Based on the UK guidelines as outlined in the Royal College of Paediatrics and Child Health (RCPCH) best practice statement from 2002, Patel et al. (2007) enrolled 59 children with a history of leukemia ≥6 months after chemotherapy completion for revaccination. They found the large majority who were deficient achieved optimal antibody concentrations that persisted when rechecked 12 months after immunization. Based on their results they recommend following the RCPCH timing for booster vaccination. Of their studied vaccinations, inactivated poliovirus vaccine was the least immunogenic (HBV was not part of the study) but seroconversion rates were similar to published response in healthy individuals. Treatment intensity was not significantly associated with seroresponse. Similar rates of seroconversion are plausible with earlier vaccination as well; thus, 3 months post the completion of therapy is recommended by several authors based on their data (Lehrnbecher et al. 2009; Zengin and Sarper 2009). Large, randomized controlled trial data are lacking to make firm recommendations.

The impact of low immunoglobulin levels on the risk of infectious sequelae during chemotherapy has not been well characterized. Although van Tilburg et al. (2012) showed that IgG levels were significantly lower in ALL patients receiving more intensive therapy and these patients also suffered more infectious complications, this fact could not be directly correlated to IgG levels. Kovacs et al. (2008) analyzed 88 children 1 year after the completion of chemotherapeutic regimens for malignancies. Leukemia patients suffered a statistically increased number of febrile episodes as compared to solid tumor patients, although this did not correlate with immunoglobulin levels.

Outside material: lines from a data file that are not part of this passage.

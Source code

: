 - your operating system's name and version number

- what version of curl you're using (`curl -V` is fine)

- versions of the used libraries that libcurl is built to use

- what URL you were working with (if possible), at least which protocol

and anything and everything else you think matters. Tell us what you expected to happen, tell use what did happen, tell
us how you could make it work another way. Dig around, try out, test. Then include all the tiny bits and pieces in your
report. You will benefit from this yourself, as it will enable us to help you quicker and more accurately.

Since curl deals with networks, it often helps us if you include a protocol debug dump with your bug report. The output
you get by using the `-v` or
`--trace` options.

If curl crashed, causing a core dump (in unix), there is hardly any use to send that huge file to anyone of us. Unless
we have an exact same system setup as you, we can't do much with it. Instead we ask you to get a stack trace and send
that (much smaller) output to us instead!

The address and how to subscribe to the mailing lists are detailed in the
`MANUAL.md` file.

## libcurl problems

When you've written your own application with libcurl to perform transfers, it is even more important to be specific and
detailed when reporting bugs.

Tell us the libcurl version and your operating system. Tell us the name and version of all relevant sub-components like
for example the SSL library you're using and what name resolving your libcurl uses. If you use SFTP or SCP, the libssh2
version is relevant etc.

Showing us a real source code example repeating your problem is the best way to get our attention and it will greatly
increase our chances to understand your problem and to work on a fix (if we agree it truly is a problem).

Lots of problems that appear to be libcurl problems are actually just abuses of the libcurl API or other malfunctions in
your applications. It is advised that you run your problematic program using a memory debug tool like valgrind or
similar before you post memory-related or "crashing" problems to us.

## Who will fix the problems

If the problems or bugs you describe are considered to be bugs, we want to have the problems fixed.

Similarly, solid tumor patients with low immunoglobulin levels suffered more febrile episodes than those with normal Ig levels, but not to the point of statistical significance. Multiple consensus statements on the use of IVIG do not include routine use in acquired hypogammaglobulinemia due to chemotherapy (Hemming 2001; Orange et al. 2006; Robinson et al. 2007). In a Canadian consensus statement, Robinson et al. (2007) note that IVIG is often a part of oncologic study protocols (though not evidence-based) and may also be considered in patients with a history of severe invasive infection or recurrent sinopulmonary infection in the setting of acquired hypogammaglobulinemia.

Minimizing the risk of exposure in immunocompromised patients to vaccine-preventable diseases by immunization of household contacts is a vital aspect of supportive care (Table 16.3). As discussed, immunogenicity to vaccine-preventable disease will be blunted during the period of highest risk; thus, minimizing any potential infectious contacts is more important than vaccine guidelines in those receiving therapy. Immunization of healthcare workers is therefore also important and summarized in Chap.​ 14. Live virus vaccines including measles-mumps-rubella, rotavirus and varicella have all been deemed safe due to the minimal risk of disease spread. Oral poliovirus vaccine is contraindicated and live attenuated influenza vaccine is relatively contraindicated (American Academy of Pediatrics 2012a). Household contacts should receive yearly inactivated influenza vaccine and young, susceptible contacts should be immunized against varicella. Vaccinees who develop a postvaccination rash should be separated from susceptible individuals due to the theoretical risk of infection transmission (Hughes et al. 1994; LaRussa et al. 1997; Chaves et al. 2008; Galea et al. 2008). However, no transmission of vaccine strain varicella has been reported to immunocompromised patients in the United States after 55 million doses of vaccine have been given (Chaves et al. 2008; Galea et al. 2008). Outside of the United States, in countries without national varicella vaccination programs, immunization of household contacts has been problematic due to concerns of safety as well as a lack of identification by pediatric oncologists (Timitilli et al. 2008; Fisher et al. 2011).